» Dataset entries
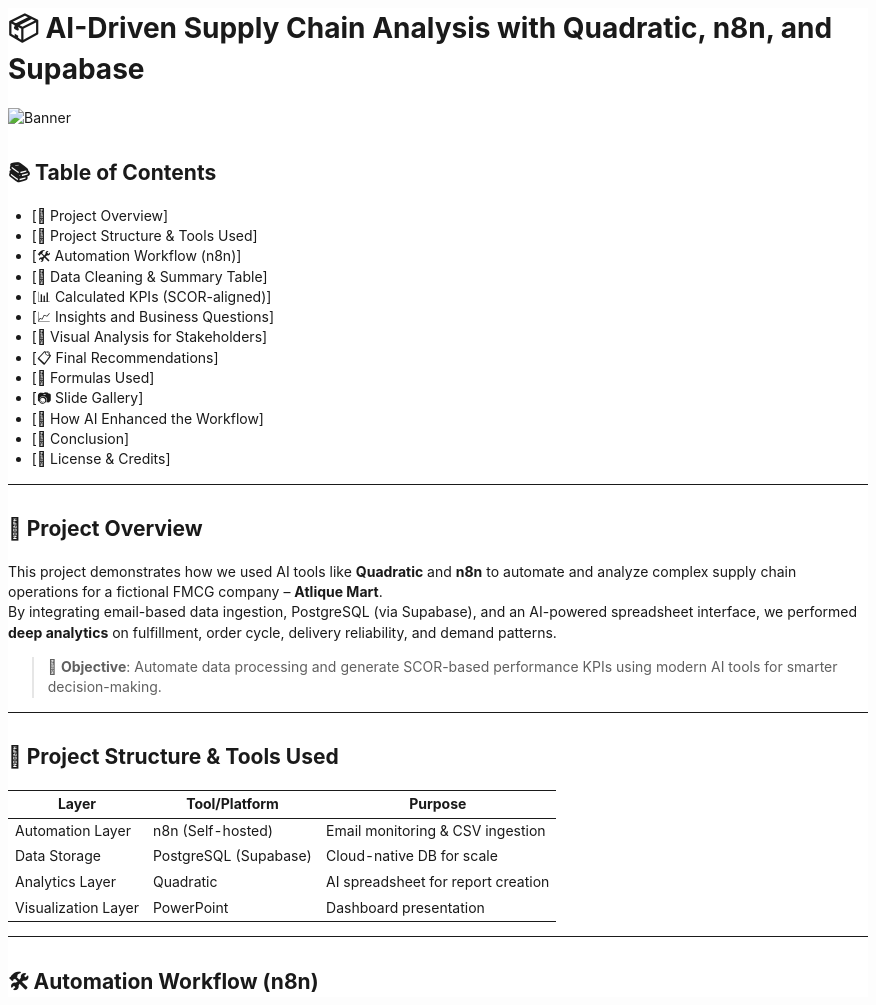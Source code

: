 # 📦 AI-Driven Supply Chain Analysis with Quadratic, n8n, and Supabase

![Banner](https://github.com/SachinSavkare/AI-Driven-Supply-Chain-Analysis-N8N-Quadratic-Supabase/blob/main/AI-Driven%20Supply%20Chain%20Workflow.png) 

## 📚 Table of Contents
- [🚀 Project Overview]
- [📂 Project Structure & Tools Used]
- [🛠️ Automation Workflow (n8n)]
- [🧽 Data Cleaning & Summary Table]
- [📊 Calculated KPIs (SCOR-aligned)]
- [📈 Insights and Business Questions]
- [🧠 Visual Analysis for Stakeholders]
- [📋 Final Recommendations]
- [🧮 Formulas Used]
- [📷 Slide Gallery]
- [📌 How AI Enhanced the Workflow]
- [🧾 Conclusion]
- [📎 License & Credits]

---

## 🚀 Project Overview

This project demonstrates how we used AI tools like **Quadratic** and **n8n** to automate and analyze complex supply chain operations for a fictional FMCG company – **Atlique Mart**.  
By integrating email-based data ingestion, PostgreSQL (via Supabase), and an AI-powered spreadsheet interface, we performed **deep analytics** on fulfillment, order cycle, delivery reliability, and demand patterns.

> 🎯 **Objective**: Automate data processing and generate SCOR-based performance KPIs using modern AI tools for smarter decision-making.

---

## 📂 Project Structure & Tools Used

| Layer               | Tool/Platform         | Purpose                             |
|--------------------|------------------------|-------------------------------------|
| Automation Layer    | n8n (Self-hosted)      | Email monitoring & CSV ingestion    |
| Data Storage        | PostgreSQL (Supabase)  | Cloud-native DB for scale           |
| Analytics Layer     | Quadratic              | AI spreadsheet for report creation  |
| Visualization Layer | PowerPoint             | Dashboard presentation              |

---

## 🛠️ Automation Workflow (n8n)
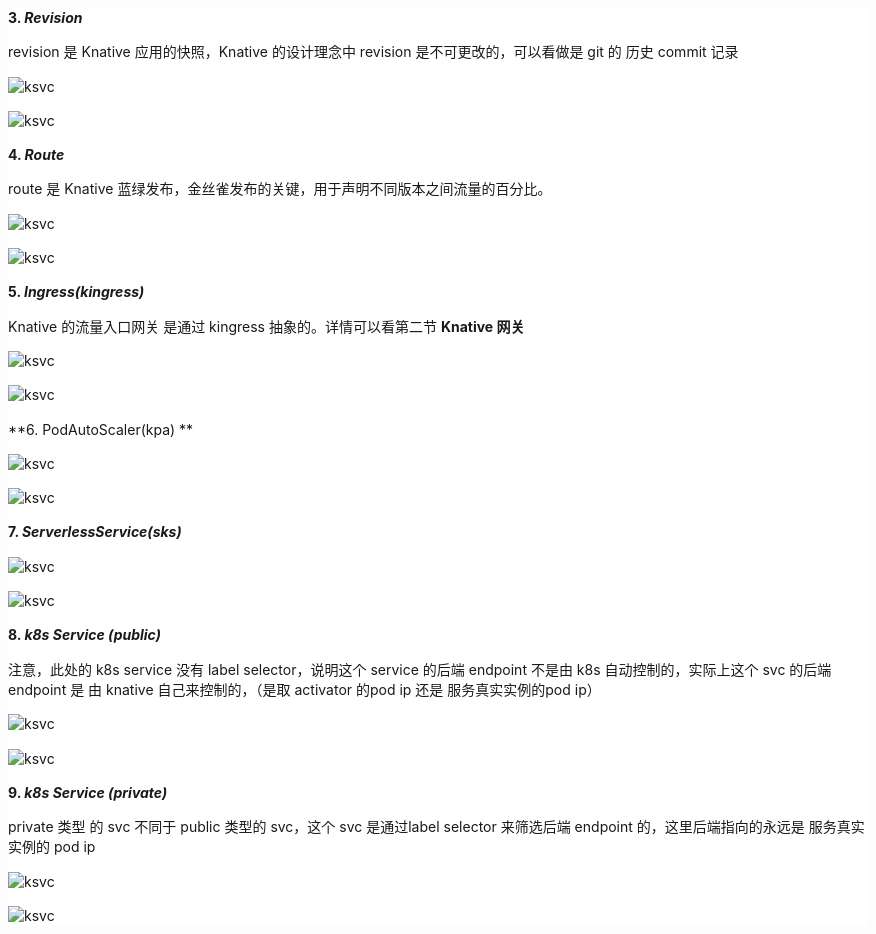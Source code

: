 **3. *Revision***

revision 是 Knative 应用的快照，Knative 的设计理念中 revision 是不可更改的，可以看做是 git 的 历史 commit 记录

 ![ksvc](/images/knative_res.png)
  
 ![ksvc](/images/k_3.png)

**4. *Route***

route 是 Knative 蓝绿发布，金丝雀发布的关键，用于声明不同版本之间流量的百分比。

 ![ksvc](/images/knative_res.png)
  
 ![ksvc](/images/k_4.png)

**5. *Ingress(kingress)***

Knative 的流量入口网关 是通过 kingress 抽象的。详情可以看第二节 **Knative 网关**

 ![ksvc](/images/knative_res.png)
  
 ![ksvc](/images/k_5.png)

**6. PodAutoScaler(kpa) **

 ![ksvc](/images/knative_res.png)
  
 ![ksvc](/images/k_6.png)

**7. *ServerlessService(sks)***

 ![ksvc](/images/knative_res.png)
  
 ![ksvc](/images/k_7.png)

**8. *k8s Service  (public)***

注意，此处的 k8s service 没有 label selector，说明这个 service 的后端 endpoint 不是由 k8s 自动控制的，实际上这个 svc 的后端 endpoint 是 由 knative 自己来控制的，（是取 activator 的pod ip 还是 服务真实实例的pod ip）

 ![ksvc](/images/knative_res.png)
  
 ![ksvc](/images/k_8.png)

**9. *k8s Service  (private)***

private 类型 的 svc 不同于 public 类型的 svc，这个 svc 是通过label selector 来筛选后端 endpoint 的，这里后端指向的永远是 服务真实实例的 pod ip

 ![ksvc](/images/knative_res.png)
  
 ![ksvc](/images/k_9.png)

» What you have to do
Print only the lines from the first line of the data above through the one containing "By integrating email-based", exactly as they are, with pictures omitted.

» Response area
Source code

: # 📦 AI-Driven Supply Chain Analysis with Quadratic, n8n, and Supabase

![Banner](https://github.com/SachinSavkare/AI-Driven-Supply-Chain-Analysis-N8N-Quadratic-Supabase/blob/main/AI-Driven%20Supply%20Chain%20Workflow.png) 

## 📚 Table of Contents
- [🚀 Project Overview]
- [📂 Project Structure & Tools Used]
- [🛠️ Automation Workflow (n8n)]
- [🧽 Data Cleaning & Summary Table]
- [📊 Calculated KPIs (SCOR-aligned)]
- [📈 Insights and Business Questions]
- [🧠 Visual Analysis for Stakeholders]
- [📋 Final Recommendations]
- [🧮 Formulas Used]
- [📷 Slide Gallery]
- [📌 How AI Enhanced the Workflow]
- [🧾 Conclusion]
- [📎 License & Credits]

---

## 🚀 Project Overview

This project demonstrates how we used AI tools like **Quadratic** and **n8n** to automate and analyze complex supply chain operations for a fictional FMCG company – **Atlique Mart**.  
By integrating email-based data ingestion, PostgreSQL (via Supabase), and an AI-powered spreadsheet interface, we performed **deep analytics** on fulfillment, order cycle, delivery reliability, and demand patterns.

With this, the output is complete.